They're every bit as heavy as normal hardware, and unless you have someone to set up and tear down your equipment, I find they're a much, much bigger pain for making adjustments and adapting to changing gig situations. Not every room is the same size and not every gig requires the same kit, "standard" hardware provides more options and usually uses a smaller - and more adaptable - footprint......
.....The hex shape will make keeping things in place easier than with a round tube, and they seem to have considered ergonomics carefully.
Just a couple notes. The footprint on my kit (five piece w/ 9 cymbals) mounted to a PDP/Gibraltar rack, substantially decreased with the use of a rack vs. stands. Adjusting the four lateral feet of the rack to squeeze into corners or smaller stages has been much less a fiasco on gig night than even I thought it would be. I used to have to either move or completely subtract a cymbal and it's stand without the rack at some places using single stands. I suppose the only real complaint I've ever had with the rack is the awkwardness of not being able to case it for travel.
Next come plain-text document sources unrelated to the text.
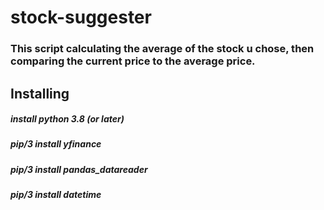 # stock-suggester

### This script calculating the average of the stock u chose, then comparing the current price to the average price.


## Installing

##### install python 3.8 (or later)
##### pip/3 install yfinance
##### pip/3 install pandas_datareader
##### pip/3 install datetime
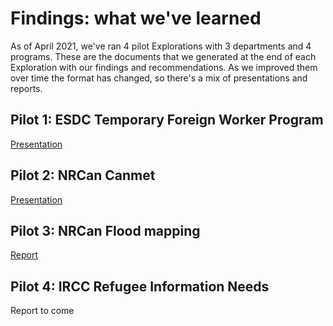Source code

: # Findings: what we've learned 

As of April 2021, we've ran 4 pilot Explorations with 3 departments and 4 programs. These are the documents that we generated at the end of each Exploration with our findings and recommendations. As we improved them over time the format has changed, so there's a mix of presentations and reports. 

## Pilot 1: ESDC Temporary Foreign Worker Program

[Presentation](https://github.com/cds-snc/exploration-documentation/blob/main/images/TFWP_Playback.pdf)

## Pilot 2: NRCan Canmet 

[Presentation](https://github.com/cds-snc/exploration-documentation/blob/main/images/CANMET_Partner_Playback_Slides.pdf)

## Pilot 3: NRCan Flood mapping 

[Report](https://github.com/cds-snc/exploration-documentation/blob/main/images/CDS_Exploration_Final_Report_NRCan_Flood_Mapping.pdf) 

## Pilot 4: IRCC Refugee Information Needs 

Report to come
The rack definitely requires a little more man-power and some kind of vehicle that can accommodate the tubes.

And second, I also use a Yammie Hex rack at the church I play at, and the hex design merely is a mount that holds a rubber ROUND omni-ball with an inner-hex that fits over the tube, and than the tom/accessory mounts over the ROUND ball. So, in a sense, it's still round. It's not metal to metal tubes and accessory mounts, but still not really any better than round tube design.

I think you'll find that people who have had problems with their round tube racks are pushing the limits of logic by not using memory locks, hanging excessively heavy items, bashing completely too hard, or completely overtightening to where the clamps can't be tight any more. The same could definitely apply for any rack used improperly.

Again, my experience. OP, if you can, go and play a kit mounted on a rack to test drive. There are a few different choices out there so do a search on this forum and you'll find lots of info with other people's experiences and then you should be able to make a better informed decision.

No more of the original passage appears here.